The NCAA will charge former Southern Miss basketball coach Donnie Tyndall with multiple rules violations, including improper financial aid, academic misconduct and lack of control, ESPN's Andy Katz reports.
CBS Sports was the first to report that the notice of allegations was imminent.
Under Tyndall's watch, coursework allegedly was completed or performed for recruits and financial aid was offered to signees who did not qualify. Tyndall's "lack of control" fell under a bylaw that classifies such behavior as unethical for a head coach.
Similar infractions usually result in a head coach receiving a show-cause order, which means any penalties imposed on the coach will remain in place for a predetermined amount of time and will follow him if he begins work at a different school during the penalty period.
"Donnie anticipates that investigation process is at a point where a notice of allegations is expected at any time and we're not at liberty to discuss any details of the investigative process," Tyndall's attorney, Stu Brown, told ESPN on Thursday.

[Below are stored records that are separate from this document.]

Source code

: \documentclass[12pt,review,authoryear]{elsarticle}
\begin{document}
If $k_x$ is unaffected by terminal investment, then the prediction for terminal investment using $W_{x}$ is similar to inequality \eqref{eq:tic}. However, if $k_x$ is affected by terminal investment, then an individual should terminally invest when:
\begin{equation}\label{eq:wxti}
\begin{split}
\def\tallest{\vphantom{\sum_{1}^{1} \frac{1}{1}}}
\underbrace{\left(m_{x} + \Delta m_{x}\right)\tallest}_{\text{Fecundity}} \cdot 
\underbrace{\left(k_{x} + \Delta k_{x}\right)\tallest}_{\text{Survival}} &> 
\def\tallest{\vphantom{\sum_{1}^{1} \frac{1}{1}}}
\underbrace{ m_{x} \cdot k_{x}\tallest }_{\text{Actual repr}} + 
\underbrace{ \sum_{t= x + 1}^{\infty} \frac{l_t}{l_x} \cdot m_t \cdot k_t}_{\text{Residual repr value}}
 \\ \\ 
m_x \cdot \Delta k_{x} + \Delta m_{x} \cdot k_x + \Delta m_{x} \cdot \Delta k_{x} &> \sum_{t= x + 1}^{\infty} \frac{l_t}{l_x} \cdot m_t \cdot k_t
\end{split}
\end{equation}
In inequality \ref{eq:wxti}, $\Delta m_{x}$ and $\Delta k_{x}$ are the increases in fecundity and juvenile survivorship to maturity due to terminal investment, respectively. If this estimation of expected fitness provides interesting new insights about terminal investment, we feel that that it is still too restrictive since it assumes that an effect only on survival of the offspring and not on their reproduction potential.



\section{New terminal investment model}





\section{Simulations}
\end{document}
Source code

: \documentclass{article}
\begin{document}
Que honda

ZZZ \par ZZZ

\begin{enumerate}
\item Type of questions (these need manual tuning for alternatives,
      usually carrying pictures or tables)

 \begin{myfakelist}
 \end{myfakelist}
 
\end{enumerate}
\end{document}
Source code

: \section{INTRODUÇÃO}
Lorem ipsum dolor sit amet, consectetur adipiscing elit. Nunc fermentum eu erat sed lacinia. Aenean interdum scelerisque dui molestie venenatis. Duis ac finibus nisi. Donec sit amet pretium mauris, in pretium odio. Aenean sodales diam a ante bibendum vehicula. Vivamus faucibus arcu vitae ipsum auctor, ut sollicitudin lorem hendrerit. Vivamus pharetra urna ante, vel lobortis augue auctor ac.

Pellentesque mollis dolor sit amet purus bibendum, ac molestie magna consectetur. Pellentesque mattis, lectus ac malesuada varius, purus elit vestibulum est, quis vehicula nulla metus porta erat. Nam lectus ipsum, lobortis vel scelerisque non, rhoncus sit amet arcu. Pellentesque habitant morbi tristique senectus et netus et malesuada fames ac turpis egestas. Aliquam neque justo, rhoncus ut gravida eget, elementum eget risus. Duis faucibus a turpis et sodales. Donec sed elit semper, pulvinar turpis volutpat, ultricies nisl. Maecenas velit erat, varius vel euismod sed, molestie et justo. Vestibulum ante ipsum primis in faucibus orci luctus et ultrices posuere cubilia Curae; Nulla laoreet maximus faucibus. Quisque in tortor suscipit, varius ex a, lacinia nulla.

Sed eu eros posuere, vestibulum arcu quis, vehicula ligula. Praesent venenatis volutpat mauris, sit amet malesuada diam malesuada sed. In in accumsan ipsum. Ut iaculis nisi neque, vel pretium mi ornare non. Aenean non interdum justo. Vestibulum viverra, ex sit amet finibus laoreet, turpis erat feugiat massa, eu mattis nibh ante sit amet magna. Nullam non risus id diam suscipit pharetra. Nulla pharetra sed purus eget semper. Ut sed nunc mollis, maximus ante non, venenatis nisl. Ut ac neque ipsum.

NCAA rules state that Tyndall and Southern Miss must respond to the notice of allegations within 90 days, after which the NCAA can set a date for a hearing before the committee on infractions. The hearing for this case will likely be held in 2016, according to ESPN.
Tyndall coached the Golden Eagles from 2012-14, then coached one year at Tennessee before he was fired when news of his alleged misconduct at Southern Miss surfaced.
Tyndall told CBS in June that he is not planning on giving up on coaching, and plans to try to break back into basketball regardless of any allegations against him.